Polish politician (born 1966)

Filip Andrzej Kaczmarek (born 22 November 1966 in Poznań) is a Polish politician and Member of the European Parliament.

==Early life==
Kaczmarek was born in Poznań. He graduated from the History Department at Adam Mickiewicz University in Poznań. In 2005 he earned a PhD in Political Sciences at Adam Mickiewicz University. His wife Beata Machowska-Kaczmarek is a journalist and his son is Ignacy.

==Career==
In the beginning of the 90’s he chaired the National Coordination Committee for the Independent Students’ Union at Adam Mickiewicz University. In 1994 Kaczmarek took part in the foundation of the Young Democrats Association. As a member of the Sejm (1991–1993) he was inter alia a member of the Parliamentary Committee on the Europe Agreement. In 2001 he took part in founding the Civic Platform in Poznań. He was a co-founder of the Civic Platform Councillors Club of Poznań City Council and the Civic Platform structures in Poznań. From 1998 to 2002 Kaczmarek was the Councillor and Deputy Leader of Poznań City Council. In 2003 he created the European Funds Bureau in Poznań City Council becoming its first director. In 2010 he became head of Civic Platform in Poznań.

=== Europe ===
Kaczmarek was a member of the Sejm in 1992. He postulated that Poland should apply for complete membership in the European Community. In 1993 he was a co-founder of an organisation that later transformed into the Centre for European Research and Education in Poznań. In 1996 Kaczmarek was a co-initiator of International Youth Centre in Mikuszewo. Until 2007 he was the Chairman of the Independent Initiatives Association. The Association organized among other things the European Youth Meeting (Poznań 2003). In 1996 he received a scholarship from The German Marshall Fund.

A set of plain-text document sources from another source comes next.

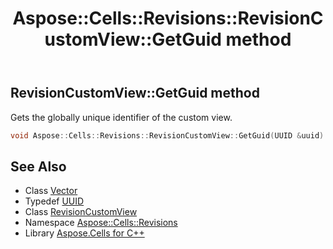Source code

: ﻿---
title: Aspose::Cells::Revisions::RevisionCustomView::GetGuid method
linktitle: GetGuid
second_title: Aspose.Cells for C++ API Reference
description: 'Aspose::Cells::Revisions::RevisionCustomView::GetGuid method. Gets the globally unique identifier of the custom view in C++.'
type: docs
weight: 800
url: /cpp/aspose.cells.revisions/revisioncustomview/getguid/
---
## RevisionCustomView::GetGuid method


Gets the globally unique identifier of the custom view.

```cpp
void Aspose::Cells::Revisions::RevisionCustomView::GetGuid(UUID &uuid)
```

## See Also

* Class [Vector](../../../aspose.cells/vector/)
* Typedef [UUID](../../../aspose.cells/uuid/)
* Class [RevisionCustomView](../)
* Namespace [Aspose::Cells::Revisions](../../)
* Library [Aspose.Cells for C++](../../../)
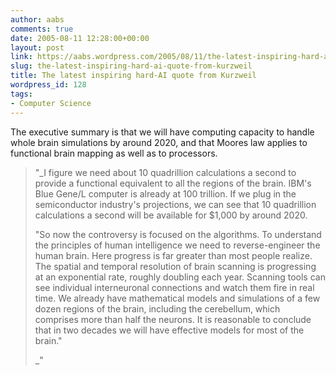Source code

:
 ```yaml
---
author: aabs
comments: true
date: 2005-08-11 12:28:00+00:00
layout: post
link: https://aabs.wordpress.com/2005/08/11/the-latest-inspiring-hard-ai-quote-from-kurzweil/
slug: the-latest-inspiring-hard-ai-quote-from-kurzweil
title: The latest inspiring hard-AI quote from Kurzweil
wordpress_id: 128
tags:
- Computer Science
---
```


The executive summary is that we will have computing capacity to handle whole brain simulations by around 2020, and that Moores law applies to functional brain mapping as well as to processors.


<blockquote>"_I figure we need about 10 quadrillion calculations a second to provide a functional equivalent to all the regions of the brain. IBM's Blue Gene/L computer is already at 100 trillion. If we plug in the semiconductor industry's projections, we can see that 10 quadrillion calculations a second will be available for $1,000 by around 2020. 

"So now the controversy is focused on the algorithms. To understand the principles of human intelligence we need to reverse-engineer the human brain. Here progress is far greater than most people realize. The spatial and temporal resolution of brain scanning is progressing at an exponential rate, roughly doubling each year. Scanning tools can see individual interneuronal connections and watch them fire in real time. We already have mathematical models and simulations of a few dozen regions of the brain, including the cerebellum, which comprises more than half the neurons. It is reasonable to conclude that in two decades we will have effective models for most of the brain."

_"</blockquote>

=== European Parliament ===
In 2004 Kaczmarek became a Member of the European Parliament. He adheres to the European People's Party like other Civic Party MEPs. He is the Coordinator of EPP Group in the Committee on Development that brings help to developing countries and supports democratic transformations there. Kaczmarek is also a member of the Committee on Agriculture and Rural Development where he is mostly concerned with the Polish agriculture. In 2009 his work in the Committee on Development was appreciated and he received an award as best MEP in the category of development politics. He is a member of the Delegation for Relations with the Pan-African Parliament, the Delegation to the ACP-EU Joint Parliamentary Assembly and a deputy member of the Delegation for relations with Israel.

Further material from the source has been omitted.